→ **Supplied records**
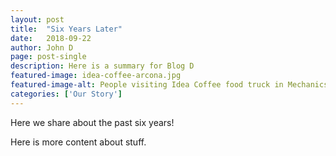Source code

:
 ```yaml
---
layout: post
title:  "Six Years Later"
date:   2018-09-22
author: John D
page: post-single
description: Here is a summary for Blog D
featured-image: idea-coffee-arcona.jpg
featured-image-alt: People visiting Idea Coffee food truck in Mechanicsburg, PA
categories: ['Our Story']
---
```


Here we share about the past six years!

Here is more content about stuff.
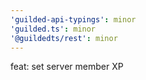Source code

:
 ```yaml
---
'guilded-api-typings': minor
'guilded.ts': minor
'@guildedts/rest': minor
---
```


feat: set server member XP
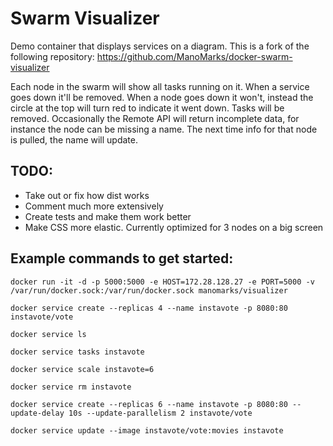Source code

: # Swarm Visualizer

Demo container that displays services on a diagram. This is a fork of the following repository: https://github.com/ManoMarks/docker-swarm-visualizer

Each node in the swarm will show all tasks running on it. When a service goes down it'll be removed. When a node goes down it won't, instead the circle at the top will turn red to indicate it went down. Tasks will be removed.
Occasionally the Remote API will return incomplete data, for instance the node can be missing a name. The next time info for that node is pulled, the name will update.


## TODO:

* Take out or fix how dist works
* Comment much more extensively
* Create tests and make them work better
* Make CSS more elastic. Currently optimized for 3 nodes on a big screen

## Example commands to get started:

```
docker run -it -d -p 5000:5000 -e HOST=172.28.128.27 -e PORT=5000 -v /var/run/docker.sock:/var/run/docker.sock manomarks/visualizer

docker service create --replicas 4 --name instavote -p 8080:80 instavote/vote

docker service ls

docker service tasks instavote

docker service scale instavote=6

docker service rm instavote

docker service create --replicas 6 --name instavote -p 8080:80 --update-delay 10s --update-parallelism 2 instavote/vote

docker service update --image instavote/vote:movies instavote
```
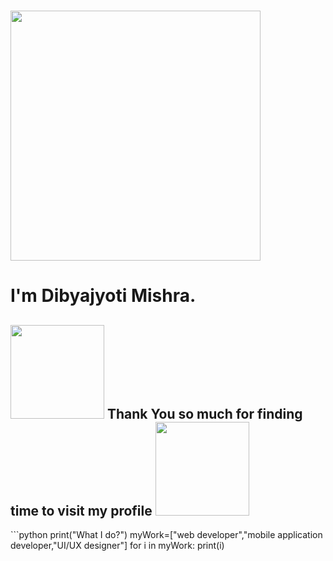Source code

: ### <img src="https://media.giphy.com/media/3o7TKGAJ7CLp95cNI4/giphy.gif" width="400"> <h1>I'm Dibyajyoti Mishra.</h1> 
<h2><img src="https://media.giphy.com/media/3o6YgeW2KCMkubUVos/giphy.gif" width="150"> Thank You so much for finding time to visit my profile <img src="https://media.giphy.com/media/3o6YgeW2KCMkubUVos/giphy.gif" width="150"> </h2>
```python
print("What I do?")
myWork=["web developer","mobile application developer,"UI/UX designer"]
for i in myWork:
  print(i)
 
 ```
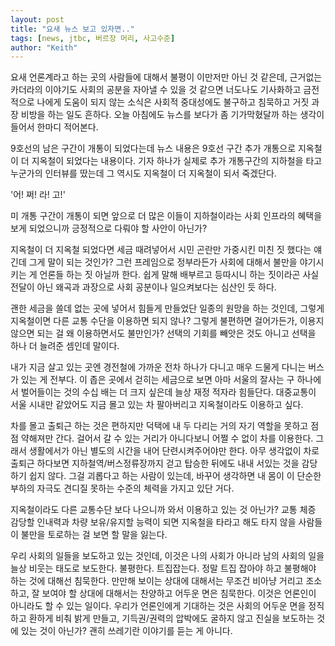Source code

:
 ```yaml
---
layout: post
title: "요새 뉴스 보고 있자면.."
tags: [news, jtbc, 버르장 머리, 사고수준]
author: "Keith"
---
```


요새 언론계라고 하는 곳의 사람들에 대해서 불평이 이만저만 아닌 것 같은데, 근거없는 카더라의 이야기도 사회의 공분을 자아낼 수 있을 것 같으면 너도나도 기사화하고 금전적으로 나에게 도움이 되지 않는 소식은 사회적 중대성에도 불구하고 침묵하고 거짓 과장 비방을 하는 일도 흔하다. 오늘 아침에도 뉴스를 보다가 좀 기가막혔달까 하는 생각이 들어서 한마디 적어본다.

9호선의 남은 구간이 개통이 되었다는데 뉴스 내용은 9호선 구간 추가 개통으로 지옥철이 더 지옥철이 되었다는 내용이다. 기자 하나가 실제로 추가 개통구간의 지하철을 타고 누군가의 인터뷰를 땄는데 그 역시도 지옥철이 더 지옥철이 되서 죽겠단다. 

'어! 쩌! 라! 고!'

미 개통 구간이 개통이 되면 앞으로 더 많은 이들이 지하철이라는 사회 인프라의 혜택을 보게 되었으니까 긍정적으로 다뤄야 할 사안이 아닌가? 

지옥철이 더 지옥철 되었다면 세금 때려넣어서 시민 곤란만 가중시킨 미친 짓 했다는 얘긴데 그게 말이 되는 것인가? 그런 프레임으로 정부라든가 사회에 대해서 불만을 야기시키는 게 언론들 하는 짓 아닐까 한다. 쉽게 말해 배부르고 등따시니 하는 짓이라곤 사실 전달이 아닌 왜곡과 과장으로 사회 공분이나 일으켜보다는 심산인 듯 하다. 

괜한 세금을 쓸데 없는 곳에 넣어서 힘들게 만들었단 일종의 원망을 하는 것인데, 그렇게 지옥철이면 다른 교통 수단을 이용하면 되지 않나? 그렇게 불편하면 걸어가든가, 이용지 않으면 되는 걸 왜 이용하면서도 불만인가? 선택의 기회를 빼앗은 것도 아니고 선택을 하나 더 늘려준 셈인데 말이다. 

내가 지금 살고 있는 곳엔 경전철에 가까운 전차 하나가 다니고 매우 드물게 다니는 버스가 있는 게 전부다. 이 좁은 곳에서 걷히는 세금으로 보면 아마 서울의 잘사는 구 하나에서 벌어들이는 것의 수십 배는 더 크지 싶은데 늘상 재정 적자라 힘들단다. 대중교통이 서울 시내만 같았어도 지금 몰고 있는 차 팔아버리고 지옥철이라도 이용하고 싶다. 

차를 몰고 출퇴근 하는 것은 편하지만 덕택에 내 두 다리는 거의 자기 역할을 못하고 점점 약해져만 간다. 걸어서 갈 수 있는 거리가 아니다보니 어쩔 수 없이 차를 이용한다. 그래서 생활에서가 아닌 별도의 시간을 내어 단련시켜주어야만 한다. 아무 생각없이 차로 출퇴근 하다보면 지하철역/버스정류장까지 걷고 탑승한 뒤에도 내내 서있는 것을 감당하기 쉽지 않다. 그걸 괴롭다고 하는 사람이 있는데, 바꾸어 생각하면 내 몸이 이 단순한 부하의 자극도 견디질 못하는 수준의 체력을 가지고 있단 거다. 

지옥철이라도 다른 교통수단 보다 나으니까 와서 이용하고 있는 것 아닌가? 교통 체증 감당할 인내력과 차량 보유/유지할 능력이 되면 지옥철을 타라고 해도 타지 않을 사람들이 불만을 토로하는 걸 보면 할 말을 잃는다. 

우리 사회의 일들을 보도하고 있는 것인데, 이것은 나의 사회가 아니라 남의 사회의 일을 늘상 비웃는 태도로 보도한다. 불평한다. 트집잡는다. 정말 트집 잡아야 하고 불평해야 하는 것에 대해선 침묵한다. 만만해 보이는 상대에 대해서는 무조건 비아냥 거리고 조소하고, 잘 보여야 할 상대에 대해서는 찬양하고 어두운 면은 침묵한다. 이것은 언론인이 아니라도 할 수 있는 일이다. 우리가 언론인에게 기대하는 것은 사회의 어두운 면을 정직하고 환하게 비춰 밝게 만들고, 기득권/권력의 압박에도 굴하지 않고 진실을 보도하는 것에 있는 것이 아닌가? 괜히 쓰레기란 이야기를 듣는 게 아니다.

→ **What you have to do**
Check every line of the material for the string "giphy" and give the number of lines that have it, without anything else.

→ **Result**
2